Environmental aspects

Smog, global warming, greenhouse gases, ozone depletion and acid rain are effects that have been attributed to an increase in carbon dioxide ad pollutants emission in the atmosphere essentially caused by the combustion of fossil fuels. Unlike fossil fuels, hydrogen when combusted with air does not produce pollutants or carbon dioxide. Although it is estimated that hydrogen is more expensive than fossil fuels it avoids the cost with environment and health problems associated with fossil fuels. Hydrogen made from renewable energy resources is a virtually inexhaustible, environmentally benign energy source that could meet most of our future energy needs. It's more versatile and has more uses than electricity.
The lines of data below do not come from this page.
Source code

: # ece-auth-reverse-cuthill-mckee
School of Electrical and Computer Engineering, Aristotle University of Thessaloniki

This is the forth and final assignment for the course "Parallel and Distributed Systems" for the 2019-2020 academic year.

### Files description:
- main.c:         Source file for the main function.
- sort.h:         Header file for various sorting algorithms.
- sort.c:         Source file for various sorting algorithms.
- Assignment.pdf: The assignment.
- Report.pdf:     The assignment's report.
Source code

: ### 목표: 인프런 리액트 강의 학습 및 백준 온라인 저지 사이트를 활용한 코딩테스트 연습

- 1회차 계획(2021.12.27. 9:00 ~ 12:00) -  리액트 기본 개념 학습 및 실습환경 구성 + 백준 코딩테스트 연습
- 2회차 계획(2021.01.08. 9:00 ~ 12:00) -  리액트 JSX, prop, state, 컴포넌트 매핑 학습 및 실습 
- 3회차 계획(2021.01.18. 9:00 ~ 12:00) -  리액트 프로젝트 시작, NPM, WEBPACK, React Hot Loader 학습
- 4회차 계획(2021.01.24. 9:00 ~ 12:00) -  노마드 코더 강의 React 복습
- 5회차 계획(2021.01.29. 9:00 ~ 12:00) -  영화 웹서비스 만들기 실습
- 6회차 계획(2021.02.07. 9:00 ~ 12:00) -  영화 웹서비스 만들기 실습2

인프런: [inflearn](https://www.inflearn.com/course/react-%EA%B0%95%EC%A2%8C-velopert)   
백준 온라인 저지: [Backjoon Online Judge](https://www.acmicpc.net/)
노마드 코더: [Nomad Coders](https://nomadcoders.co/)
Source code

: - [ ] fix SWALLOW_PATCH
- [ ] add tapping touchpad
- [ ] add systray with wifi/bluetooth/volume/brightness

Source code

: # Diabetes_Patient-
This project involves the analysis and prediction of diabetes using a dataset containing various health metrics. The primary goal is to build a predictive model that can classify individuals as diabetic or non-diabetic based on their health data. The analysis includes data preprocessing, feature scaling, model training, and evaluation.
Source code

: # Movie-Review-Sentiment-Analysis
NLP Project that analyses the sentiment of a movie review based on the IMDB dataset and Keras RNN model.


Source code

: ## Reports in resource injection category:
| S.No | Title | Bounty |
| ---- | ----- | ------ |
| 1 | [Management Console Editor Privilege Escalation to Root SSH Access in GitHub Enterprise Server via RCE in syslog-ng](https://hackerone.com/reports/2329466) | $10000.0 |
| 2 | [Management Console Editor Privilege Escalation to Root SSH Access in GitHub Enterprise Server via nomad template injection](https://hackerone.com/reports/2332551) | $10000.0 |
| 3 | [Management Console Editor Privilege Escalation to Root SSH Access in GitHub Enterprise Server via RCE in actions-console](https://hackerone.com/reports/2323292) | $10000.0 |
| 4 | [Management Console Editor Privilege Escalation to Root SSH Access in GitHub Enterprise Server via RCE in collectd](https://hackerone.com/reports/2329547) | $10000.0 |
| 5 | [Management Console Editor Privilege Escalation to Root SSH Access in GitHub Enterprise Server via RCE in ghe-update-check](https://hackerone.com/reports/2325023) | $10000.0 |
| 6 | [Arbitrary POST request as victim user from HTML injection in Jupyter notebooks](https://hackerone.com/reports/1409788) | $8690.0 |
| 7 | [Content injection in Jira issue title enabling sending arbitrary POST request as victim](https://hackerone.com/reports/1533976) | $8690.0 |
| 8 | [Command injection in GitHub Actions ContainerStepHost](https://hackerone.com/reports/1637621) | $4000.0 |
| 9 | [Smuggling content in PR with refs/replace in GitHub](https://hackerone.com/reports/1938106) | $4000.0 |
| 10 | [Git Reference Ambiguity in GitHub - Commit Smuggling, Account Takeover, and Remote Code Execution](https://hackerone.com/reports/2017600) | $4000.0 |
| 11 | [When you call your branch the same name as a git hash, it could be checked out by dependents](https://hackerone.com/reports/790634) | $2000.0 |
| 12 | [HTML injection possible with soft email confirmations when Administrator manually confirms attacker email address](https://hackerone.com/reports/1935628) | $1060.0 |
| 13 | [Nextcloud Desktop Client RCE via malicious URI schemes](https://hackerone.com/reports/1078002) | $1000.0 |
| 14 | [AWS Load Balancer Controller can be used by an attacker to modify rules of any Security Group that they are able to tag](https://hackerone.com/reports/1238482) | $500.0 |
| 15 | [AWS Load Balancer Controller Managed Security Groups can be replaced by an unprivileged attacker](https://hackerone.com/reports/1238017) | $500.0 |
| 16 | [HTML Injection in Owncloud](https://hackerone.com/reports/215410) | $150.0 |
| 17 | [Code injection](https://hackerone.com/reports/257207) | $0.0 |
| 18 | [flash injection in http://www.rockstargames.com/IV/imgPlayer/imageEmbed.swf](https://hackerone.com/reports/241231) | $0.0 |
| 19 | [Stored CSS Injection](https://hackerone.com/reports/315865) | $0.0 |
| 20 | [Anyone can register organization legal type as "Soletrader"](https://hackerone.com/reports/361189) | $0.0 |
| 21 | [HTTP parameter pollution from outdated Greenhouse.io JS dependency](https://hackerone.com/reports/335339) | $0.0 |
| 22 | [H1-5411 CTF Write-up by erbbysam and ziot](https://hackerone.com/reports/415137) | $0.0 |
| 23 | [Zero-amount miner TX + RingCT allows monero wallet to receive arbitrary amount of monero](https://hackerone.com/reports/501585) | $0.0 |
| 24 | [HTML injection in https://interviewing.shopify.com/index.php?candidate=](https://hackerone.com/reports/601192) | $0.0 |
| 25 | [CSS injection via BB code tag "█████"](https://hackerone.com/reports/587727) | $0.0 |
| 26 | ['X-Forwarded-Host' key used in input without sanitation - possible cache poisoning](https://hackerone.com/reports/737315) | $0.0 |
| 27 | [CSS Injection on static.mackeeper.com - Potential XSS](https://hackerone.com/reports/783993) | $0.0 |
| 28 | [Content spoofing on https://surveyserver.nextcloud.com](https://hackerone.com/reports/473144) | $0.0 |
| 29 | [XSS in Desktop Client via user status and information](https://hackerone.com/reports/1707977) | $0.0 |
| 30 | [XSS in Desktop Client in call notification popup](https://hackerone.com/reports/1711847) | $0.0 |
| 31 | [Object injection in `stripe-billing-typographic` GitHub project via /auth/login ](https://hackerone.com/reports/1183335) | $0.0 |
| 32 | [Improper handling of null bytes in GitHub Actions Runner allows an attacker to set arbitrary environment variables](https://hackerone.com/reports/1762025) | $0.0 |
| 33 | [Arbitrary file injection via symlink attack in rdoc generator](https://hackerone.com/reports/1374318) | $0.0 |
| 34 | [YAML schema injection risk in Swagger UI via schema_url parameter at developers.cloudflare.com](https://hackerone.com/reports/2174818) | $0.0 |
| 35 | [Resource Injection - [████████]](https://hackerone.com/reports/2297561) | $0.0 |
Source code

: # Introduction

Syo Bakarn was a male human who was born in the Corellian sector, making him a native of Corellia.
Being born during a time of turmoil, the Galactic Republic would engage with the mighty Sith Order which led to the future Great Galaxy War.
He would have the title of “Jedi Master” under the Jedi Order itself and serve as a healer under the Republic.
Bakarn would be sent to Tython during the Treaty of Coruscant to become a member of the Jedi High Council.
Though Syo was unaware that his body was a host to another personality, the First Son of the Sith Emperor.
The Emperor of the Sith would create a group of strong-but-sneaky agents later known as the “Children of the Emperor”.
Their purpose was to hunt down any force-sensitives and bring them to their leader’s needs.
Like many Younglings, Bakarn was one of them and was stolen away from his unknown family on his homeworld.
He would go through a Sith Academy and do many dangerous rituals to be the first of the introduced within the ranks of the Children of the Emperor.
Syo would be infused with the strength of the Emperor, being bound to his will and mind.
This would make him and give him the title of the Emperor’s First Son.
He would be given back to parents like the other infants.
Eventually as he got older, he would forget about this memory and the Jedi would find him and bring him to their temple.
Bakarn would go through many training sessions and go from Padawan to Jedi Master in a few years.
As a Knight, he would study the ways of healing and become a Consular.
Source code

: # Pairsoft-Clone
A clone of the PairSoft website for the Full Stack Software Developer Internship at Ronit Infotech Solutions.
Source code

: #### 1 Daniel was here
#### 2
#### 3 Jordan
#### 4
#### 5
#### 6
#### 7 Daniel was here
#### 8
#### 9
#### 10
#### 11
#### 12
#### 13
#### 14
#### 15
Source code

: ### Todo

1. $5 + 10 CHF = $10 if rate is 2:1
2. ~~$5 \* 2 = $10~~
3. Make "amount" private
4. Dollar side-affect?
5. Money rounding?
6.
Other facts about hydrogen

Safety: research and demonstrations have shown that under everyday conditions, hydrogen is safer than all of the other fuels that are available, liquid or gas, whether used in transportation or stationary uses.
Hydrogen has a considerable potential to overcome the limitation of intermittent renewable energy sources (solar, wind) and can therefore benefit the development of them.
At present the use of hydrogen as storage medium for solar power utilisation is at the research and development stage.
Hydrogen is one of the most promising energy carriers for the future.
Technological improvements in renewable electricity could make the production of hydrogen by electrolysis very attractive for the future.
Hydrogen is a long term option: production, storage and distribution facilities must improve and be developed.
Many countries such as USA, Canada, Germany, are investing money in the development of hydrogen.

Conclusion

In this review we have established that there are many positive aspects of Hydrogen as a fuel and as an energy carrier. Ongoing development is increasing its market potential by reducing cost and dealing with technical problems. A Hydrogen economy will emerge in the medium term to long term. In the near future though, the demand for Hydrogen will increase due to the new EEC clean fuel regulations being introduced in the year 2000. These will require refineries to include more Hydrogen in fuel in order to decrease CO₂ emissions. Oil refiners have been advised to consider investing in their own hydrogen manufacturing plants and we believe that the potential of producing hydrogen on offshore installatons using Renewable Energy Resources should be investigated further. This could give offshore operators valuable experience in Hydrogen Research & Development which could give them commercial advantage in this emerging economy. As there are no CO₂ emissions from this process, this could also contibute to the reduction of emissions by offshore operators whcih is covered by the Kyoto Agreement.